With the discovery of 37 more device locations, has the biggest box of all been opened?
As we’ve seen in the past, Fringe builds it stories in layers, often subtle thematics or references gradually grow into the central messages of the story.
The two waves represented in the image above also seem to play into this idea. As well as representing the number broadcast (top wave) and Walternate’s underlying memory scrubbing pulse (bottom wave), they also illustrate the parallel storytelling.
Reinforcing the idea that the episode (and the show in general) comes attached with an underlying message. Personally speaking, this episode did seem to pull me in two directions. And I think it’s safe to say that Fringe has always come with hidden messages, clues and context.
Whether they intended to elaborate through this visual or not, I think it’s a pretty neat way of illustrating the parallel story that is being told.
Speaking of parallels. I noted in my review how I found it interesting that shapeshifter Joseph should have different colored eyes.
Interestingly, this didn’t seem to represent a dual outlook on his part – rather than seeing the situation with balance and without prejudice, Joseph was very much wired with red-tinted glasses:
“What’s that they say on this side – all’s fair in love and war?”
“If they were in our shoes, they would do exactly what we’re doing”
No doubt this visual/verbal ‘contradiction’ (if you want to call it that) was done intentionally. Perhaps implying that our perspectives are not always changed by walking in someone else’s shoes. Joseph had to shift into his adopted body, meaning his ‘eyes’ were seemingly inherited from the owner. But unlike Ray, the human experience didn’t seem change his perspective.
On a symbolic level I think this works quite well and expands on the shapeshifter story without stopping to break pace. Again, nicely done.
Red Their Memories
As the two Bishops cast their minds back to the machine and what it may entail, traces of red begin to percolate around them (culminating in Astrid and her bright red shirt).
We’ve speculated for a while now that as well as being a marker for the alternate universe, the color red has also been used by the creators to represent memory. This is a nice way to remind us.
And given the memory issues being experienced by Olivia right now, it further begs the question of what the alternate universe is in the grand scheme of things. Is it an echo – a memory, or some kind of construct borne out of memories? What about the ‘blue universe’? The same questions could asked here.
Now, perhaps the show will go on to prove that both universes are ‘real’ in their own right (that also works for me), but I think it adds another level of intrigue to at least consider the ways in which the thematics play into the story.

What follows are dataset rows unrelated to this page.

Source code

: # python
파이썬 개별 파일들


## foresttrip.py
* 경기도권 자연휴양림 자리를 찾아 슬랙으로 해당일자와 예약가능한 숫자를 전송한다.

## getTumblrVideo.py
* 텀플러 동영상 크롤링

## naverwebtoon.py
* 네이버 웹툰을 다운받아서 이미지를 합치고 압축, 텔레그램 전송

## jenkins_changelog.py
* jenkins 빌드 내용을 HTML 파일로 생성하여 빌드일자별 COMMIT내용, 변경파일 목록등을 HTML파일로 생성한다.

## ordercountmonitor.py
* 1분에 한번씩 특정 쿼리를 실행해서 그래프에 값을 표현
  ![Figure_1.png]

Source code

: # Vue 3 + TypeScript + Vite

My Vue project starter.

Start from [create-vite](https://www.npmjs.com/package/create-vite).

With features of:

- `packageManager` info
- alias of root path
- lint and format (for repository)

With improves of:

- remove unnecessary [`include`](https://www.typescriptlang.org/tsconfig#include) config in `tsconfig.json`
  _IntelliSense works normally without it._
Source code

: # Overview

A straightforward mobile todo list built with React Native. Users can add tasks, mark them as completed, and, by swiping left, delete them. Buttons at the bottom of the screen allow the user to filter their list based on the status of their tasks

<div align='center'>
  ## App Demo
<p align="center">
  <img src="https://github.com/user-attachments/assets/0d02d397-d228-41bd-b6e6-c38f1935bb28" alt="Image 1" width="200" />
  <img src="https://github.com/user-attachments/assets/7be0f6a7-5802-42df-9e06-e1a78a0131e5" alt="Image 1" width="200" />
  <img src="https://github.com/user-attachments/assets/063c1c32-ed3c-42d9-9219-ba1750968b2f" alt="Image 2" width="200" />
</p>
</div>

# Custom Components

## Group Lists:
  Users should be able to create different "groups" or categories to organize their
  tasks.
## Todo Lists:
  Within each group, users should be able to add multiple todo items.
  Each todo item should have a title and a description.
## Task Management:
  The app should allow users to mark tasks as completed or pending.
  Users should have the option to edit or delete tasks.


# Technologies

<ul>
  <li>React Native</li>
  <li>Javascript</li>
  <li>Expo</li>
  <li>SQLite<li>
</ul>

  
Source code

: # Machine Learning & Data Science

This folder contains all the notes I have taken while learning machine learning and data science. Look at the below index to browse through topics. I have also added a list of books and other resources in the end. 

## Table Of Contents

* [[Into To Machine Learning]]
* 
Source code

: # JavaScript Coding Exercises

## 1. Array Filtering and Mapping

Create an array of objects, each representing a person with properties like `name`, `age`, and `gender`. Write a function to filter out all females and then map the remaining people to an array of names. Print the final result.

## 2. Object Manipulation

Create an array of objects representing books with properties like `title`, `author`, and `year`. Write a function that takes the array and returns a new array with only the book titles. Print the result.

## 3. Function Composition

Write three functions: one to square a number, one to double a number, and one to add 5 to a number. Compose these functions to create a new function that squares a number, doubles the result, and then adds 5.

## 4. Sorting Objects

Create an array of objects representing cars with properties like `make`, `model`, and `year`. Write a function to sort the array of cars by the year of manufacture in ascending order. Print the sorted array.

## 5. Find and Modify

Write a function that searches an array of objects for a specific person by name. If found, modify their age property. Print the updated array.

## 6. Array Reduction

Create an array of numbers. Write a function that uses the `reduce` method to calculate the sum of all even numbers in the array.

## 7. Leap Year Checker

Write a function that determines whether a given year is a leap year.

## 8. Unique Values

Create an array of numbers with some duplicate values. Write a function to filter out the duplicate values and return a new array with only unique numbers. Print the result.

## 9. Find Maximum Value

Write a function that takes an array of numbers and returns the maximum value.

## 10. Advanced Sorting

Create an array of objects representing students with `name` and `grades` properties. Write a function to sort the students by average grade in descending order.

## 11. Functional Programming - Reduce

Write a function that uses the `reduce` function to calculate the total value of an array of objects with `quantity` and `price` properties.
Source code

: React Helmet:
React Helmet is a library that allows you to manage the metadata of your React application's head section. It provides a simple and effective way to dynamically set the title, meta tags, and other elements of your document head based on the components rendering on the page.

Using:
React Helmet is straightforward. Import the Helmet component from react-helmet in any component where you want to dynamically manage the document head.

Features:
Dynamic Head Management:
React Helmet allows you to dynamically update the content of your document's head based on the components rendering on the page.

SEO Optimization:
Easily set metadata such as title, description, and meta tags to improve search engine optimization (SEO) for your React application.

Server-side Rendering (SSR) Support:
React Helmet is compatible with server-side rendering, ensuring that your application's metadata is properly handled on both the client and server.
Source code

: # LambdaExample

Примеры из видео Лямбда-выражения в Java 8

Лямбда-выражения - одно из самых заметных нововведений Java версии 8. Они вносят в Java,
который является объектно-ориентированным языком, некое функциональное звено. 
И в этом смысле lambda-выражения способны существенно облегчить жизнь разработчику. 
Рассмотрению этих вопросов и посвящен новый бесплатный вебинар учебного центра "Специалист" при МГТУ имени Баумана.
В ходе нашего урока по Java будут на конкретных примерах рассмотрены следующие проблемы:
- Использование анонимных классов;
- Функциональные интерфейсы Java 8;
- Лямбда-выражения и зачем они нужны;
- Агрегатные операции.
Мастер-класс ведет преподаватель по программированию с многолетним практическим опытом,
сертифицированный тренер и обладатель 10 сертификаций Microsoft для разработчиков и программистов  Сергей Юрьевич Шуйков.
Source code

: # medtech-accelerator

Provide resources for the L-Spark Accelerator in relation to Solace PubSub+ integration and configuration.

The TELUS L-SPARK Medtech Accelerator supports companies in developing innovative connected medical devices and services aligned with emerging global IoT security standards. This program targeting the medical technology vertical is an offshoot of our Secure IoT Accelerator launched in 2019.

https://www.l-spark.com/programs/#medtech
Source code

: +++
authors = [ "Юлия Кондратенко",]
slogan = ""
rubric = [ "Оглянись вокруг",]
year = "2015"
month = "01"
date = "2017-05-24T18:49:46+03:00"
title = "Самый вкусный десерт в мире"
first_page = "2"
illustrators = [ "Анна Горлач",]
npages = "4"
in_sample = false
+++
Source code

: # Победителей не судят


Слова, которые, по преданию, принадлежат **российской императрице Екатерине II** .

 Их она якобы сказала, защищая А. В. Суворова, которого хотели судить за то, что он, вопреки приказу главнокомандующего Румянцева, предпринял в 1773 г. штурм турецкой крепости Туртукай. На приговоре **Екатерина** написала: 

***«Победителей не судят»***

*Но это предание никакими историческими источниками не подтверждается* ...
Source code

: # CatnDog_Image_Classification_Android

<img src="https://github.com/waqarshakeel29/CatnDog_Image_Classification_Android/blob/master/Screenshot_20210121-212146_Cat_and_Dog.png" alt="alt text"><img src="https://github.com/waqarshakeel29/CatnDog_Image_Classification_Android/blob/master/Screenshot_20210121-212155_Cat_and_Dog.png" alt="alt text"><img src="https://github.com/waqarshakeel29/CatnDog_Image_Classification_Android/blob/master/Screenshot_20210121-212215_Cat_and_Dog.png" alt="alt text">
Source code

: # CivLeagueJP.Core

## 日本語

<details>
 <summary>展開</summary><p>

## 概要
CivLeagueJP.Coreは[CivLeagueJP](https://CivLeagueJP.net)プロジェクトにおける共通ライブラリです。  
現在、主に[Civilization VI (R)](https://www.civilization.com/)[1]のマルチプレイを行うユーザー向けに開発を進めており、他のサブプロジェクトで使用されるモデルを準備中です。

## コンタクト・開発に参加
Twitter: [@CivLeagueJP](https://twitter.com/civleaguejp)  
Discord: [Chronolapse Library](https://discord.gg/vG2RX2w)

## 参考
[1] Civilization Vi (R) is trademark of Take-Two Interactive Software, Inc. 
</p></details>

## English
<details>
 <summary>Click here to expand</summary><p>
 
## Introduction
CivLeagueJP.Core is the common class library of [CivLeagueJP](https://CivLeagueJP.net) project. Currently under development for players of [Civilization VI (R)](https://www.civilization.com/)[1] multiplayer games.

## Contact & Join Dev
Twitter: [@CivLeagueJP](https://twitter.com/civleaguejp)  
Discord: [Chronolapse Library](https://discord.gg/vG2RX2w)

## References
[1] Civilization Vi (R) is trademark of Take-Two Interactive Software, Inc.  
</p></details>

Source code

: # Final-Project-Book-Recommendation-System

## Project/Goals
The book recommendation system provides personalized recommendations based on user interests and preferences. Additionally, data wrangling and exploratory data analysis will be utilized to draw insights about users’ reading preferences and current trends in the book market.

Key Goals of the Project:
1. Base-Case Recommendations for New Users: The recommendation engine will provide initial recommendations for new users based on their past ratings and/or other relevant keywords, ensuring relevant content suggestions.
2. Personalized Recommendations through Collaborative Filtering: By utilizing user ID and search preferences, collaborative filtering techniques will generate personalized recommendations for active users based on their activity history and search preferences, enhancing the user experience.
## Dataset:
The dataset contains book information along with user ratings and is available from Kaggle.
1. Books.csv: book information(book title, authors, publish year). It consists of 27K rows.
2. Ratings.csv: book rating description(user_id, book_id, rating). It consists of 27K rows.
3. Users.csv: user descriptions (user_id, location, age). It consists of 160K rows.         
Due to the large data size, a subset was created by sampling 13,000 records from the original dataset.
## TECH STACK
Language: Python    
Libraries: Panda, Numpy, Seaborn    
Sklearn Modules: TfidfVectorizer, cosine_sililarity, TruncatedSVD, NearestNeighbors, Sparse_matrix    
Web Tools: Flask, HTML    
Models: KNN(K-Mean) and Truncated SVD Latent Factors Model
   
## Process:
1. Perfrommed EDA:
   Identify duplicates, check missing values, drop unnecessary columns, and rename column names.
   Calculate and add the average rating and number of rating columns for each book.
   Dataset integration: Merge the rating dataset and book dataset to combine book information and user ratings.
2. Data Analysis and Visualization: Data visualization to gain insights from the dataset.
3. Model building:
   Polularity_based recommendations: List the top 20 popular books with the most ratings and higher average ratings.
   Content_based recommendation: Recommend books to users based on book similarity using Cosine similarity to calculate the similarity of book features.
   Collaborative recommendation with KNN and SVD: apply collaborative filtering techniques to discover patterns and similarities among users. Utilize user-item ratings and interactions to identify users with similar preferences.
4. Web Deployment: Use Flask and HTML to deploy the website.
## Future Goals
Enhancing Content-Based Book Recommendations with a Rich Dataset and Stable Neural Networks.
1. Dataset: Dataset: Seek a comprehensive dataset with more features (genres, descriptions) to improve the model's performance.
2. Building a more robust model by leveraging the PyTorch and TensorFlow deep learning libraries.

Becky: “I look at the pictures, and I see myself in them, but I don’t know them”
Given the recent photo and memory references, I think it’s worth digging up a quote from the season 2 episode, ‘Bishop Revival':
Alfred: “One day all you will have left are pictures”
Not an earth-shattering quote, nor do I necessarily think there’s an explicit connection there. But the internal logic of the show might be saying something. It may help show how memories are being conveyed in terms of pictures quite a lot – a way of describing the meaning of the story in real world terms. It may also imply that reality is literally being ‘captured’ by the observations made by our little bald friends. Who knows.
Pen-ny For Your Thoughts?
Another piece of Over There technology, we can assume. This device looks a lot like a pen. And what with all the pen references of late..
Sea! It’s a Horse
Seahorse glyph can be spotted on the back of a book. Looks like Markham’s a glyph collector.
Glue – a book by Irvine Welsh. Will Peter be the glue that holds the universe together? What about the First People – will their Vacuum be used to heal the situation or tear fabric apart? In truth, I’m not sure that this is an intentional reference, but hey, the title works!
I’ve already said quite a bit about the First People here. Although it’s worth quickly mentioning that Seamus Wiles (author of the First People book) is an anagram for Samuel Weiss.
Sam has always been an interesting figure. He’s dropped a few clues about his connections to the First People in the past. Here are some of his key quotes, now we have more context to go with them:
“When you’ve been up all night, time is just a matter of semantics” (2.16)
- This episode confirmed that the First People viewed time differently from the current incumbents of earth.
“I detected that you needed company” (2.16)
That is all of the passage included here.